La fille de Gisele Pelicot porte plainte pour abus sexuels contre son père.

La fille de Gisele Pelicot porte plainte pour abus sexuels contre son père.

Gisele Pelicot, 72 ans, est devenue l’an dernier une icône féministe pour son courage lors du procès de son ex-mari pour viols collectifs commis pendant leur mariage.

Elle avait insisté pour que le procès se tienne en public et avait renoncé à son droit à l’anonymat.

En décembre , un tribunal du sud de la France l’a condamné à 20 ans de prison pour l’avoir droguée et violée, et pour avoir incité des dizaines d’hommes à faire de même pendant près de dix ans.

Ses 50 coaccusés ont également été reconnus coupables et condamnés à des peines allant de trois à 15 ans.

« Nous avons clairement constaté au tribunal que Dominique n’a jamais été en mesure de dire toute la vérité sur ce qui s’était passé », a ajouté Darian.

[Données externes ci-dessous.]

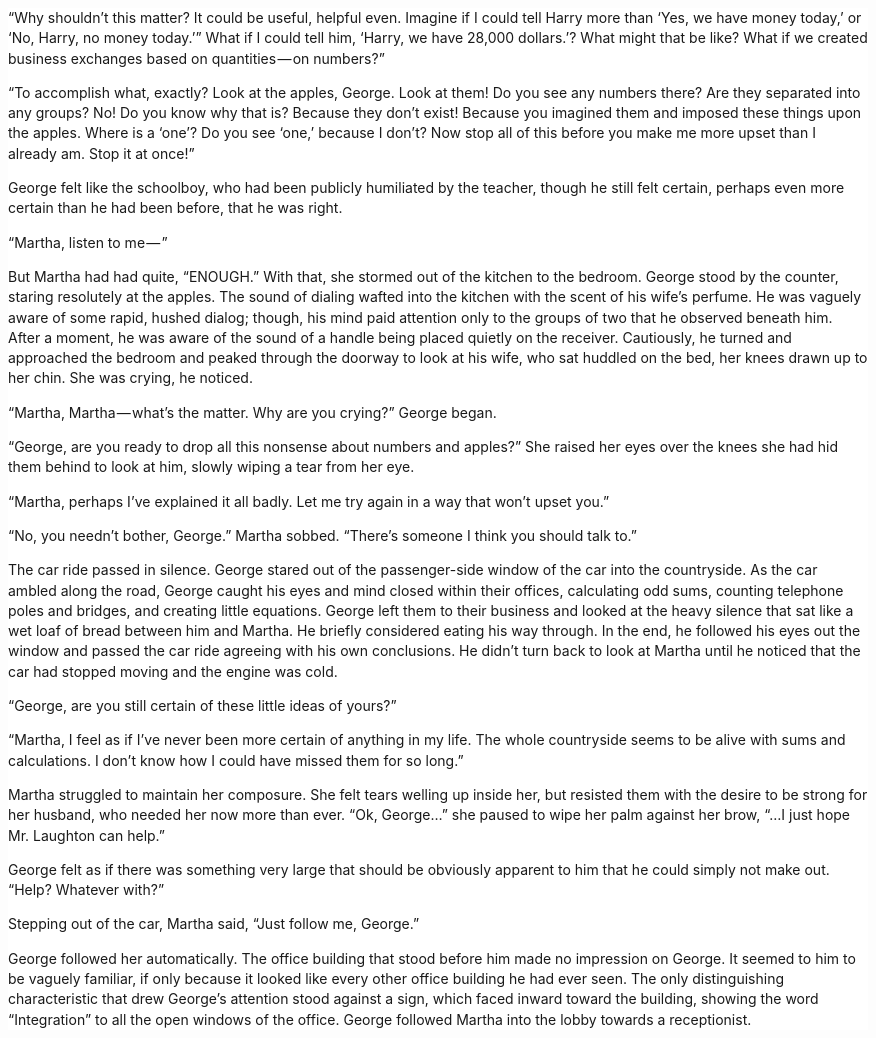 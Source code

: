 “Why shouldn’t this matter? It could be useful, helpful even. Imagine if I could tell Harry more than ‘Yes, we have money today,’ or ‘No, Harry, no money today.’” What if I could tell him, ‘Harry, we have 28,000 dollars.’? What might that be like? What if we created business exchanges based on quantities — on numbers?”

“To accomplish what, exactly? Look at the apples, George. Look at them! Do you see any numbers there? Are they separated into any groups? No! Do you know why that is? Because they don’t exist! Because you imagined them and imposed these things upon the apples. Where is a ‘one’? Do you see ‘one,’ because I don’t? Now stop all of this before you make me more upset than I already am. Stop it at once!”

George felt like the schoolboy, who had been publicly humiliated by the teacher, though he still felt certain, perhaps even more certain than he had been before, that he was right.

“Martha, listen to me — ”

But Martha had had quite, “ENOUGH.” With that, she stormed out of the kitchen to the bedroom. George stood by the counter, staring resolutely at the apples. The sound of dialing wafted into the kitchen with the scent of his wife’s perfume. He was vaguely aware of some rapid, hushed dialog; though, his mind paid attention only to the groups of two that he observed beneath him. After a moment, he was aware of the sound of a handle being placed quietly on the receiver. Cautiously, he turned and approached the bedroom and peaked through the doorway to look at his wife, who sat huddled on the bed, her knees drawn up to her chin. She was crying, he noticed.

“Martha, Martha — what’s the matter. Why are you crying?” George began.

“George, are you ready to drop all this nonsense about numbers and apples?” She raised her eyes over the knees she had hid them behind to look at him, slowly wiping a tear from her eye.

“Martha, perhaps I’ve explained it all badly. Let me try again in a way that won’t upset you.”

“No, you needn’t bother, George.” Martha sobbed. “There’s someone I think you should talk to.”

The car ride passed in silence. George stared out of the passenger-side window of the car into the countryside. As the car ambled along the road, George caught his eyes and mind closed within their offices, calculating odd sums, counting telephone poles and bridges, and creating little equations. George left them to their business and looked at the heavy silence that sat like a wet loaf of bread between him and Martha. He briefly considered eating his way through. In the end, he followed his eyes out the window and passed the car ride agreeing with his own conclusions. He didn’t turn back to look at Martha until he noticed that the car had stopped moving and the engine was cold.

“George, are you still certain of these little ideas of yours?”

“Martha, I feel as if I’ve never been more certain of anything in my life. The whole countryside seems to be alive with sums and calculations. I don’t know how I could have missed them for so long.”

Martha struggled to maintain her composure. She felt tears welling up inside her, but resisted them with the desire to be strong for her husband, who needed her now more than ever. “Ok, George…” she paused to wipe her palm against her brow, “…I just hope Mr. Laughton can help.”

George felt as if there was something very large that should be obviously apparent to him that he could simply not make out. “Help? Whatever with?”

Stepping out of the car, Martha said, “Just follow me, George.”

George followed her automatically. The office building that stood before him made no impression on George. It seemed to him to be vaguely familiar, if only because it looked like every other office building he had ever seen. The only distinguishing characteristic that drew George’s attention stood against a sign, which faced inward toward the building, showing the word “Integration” to all the open windows of the office. George followed Martha into the lobby towards a receptionist.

Darian a fait campagne pour sensibiliser le public à l’utilisation de drogues pour commettre des abus sexuels et a écrit en 2022 un livre sur l’épreuve de la famille, « Et j’ai cessé de t’appeler papa ».

Son nouveau livre sur les victimes d’abus sexuels, intitulé « Pour que l’on se souvienne », est arrivé en librairie mercredi.

« Message à toutes les victimes »

Dans son dernier livre, elle se souvient de son passage au tribunal lors du procès de son père, le décrivant comme « la pire expérience de [sa] vie » et son sentiment d’avoir été « la personne la plus oubliée lors du procès ».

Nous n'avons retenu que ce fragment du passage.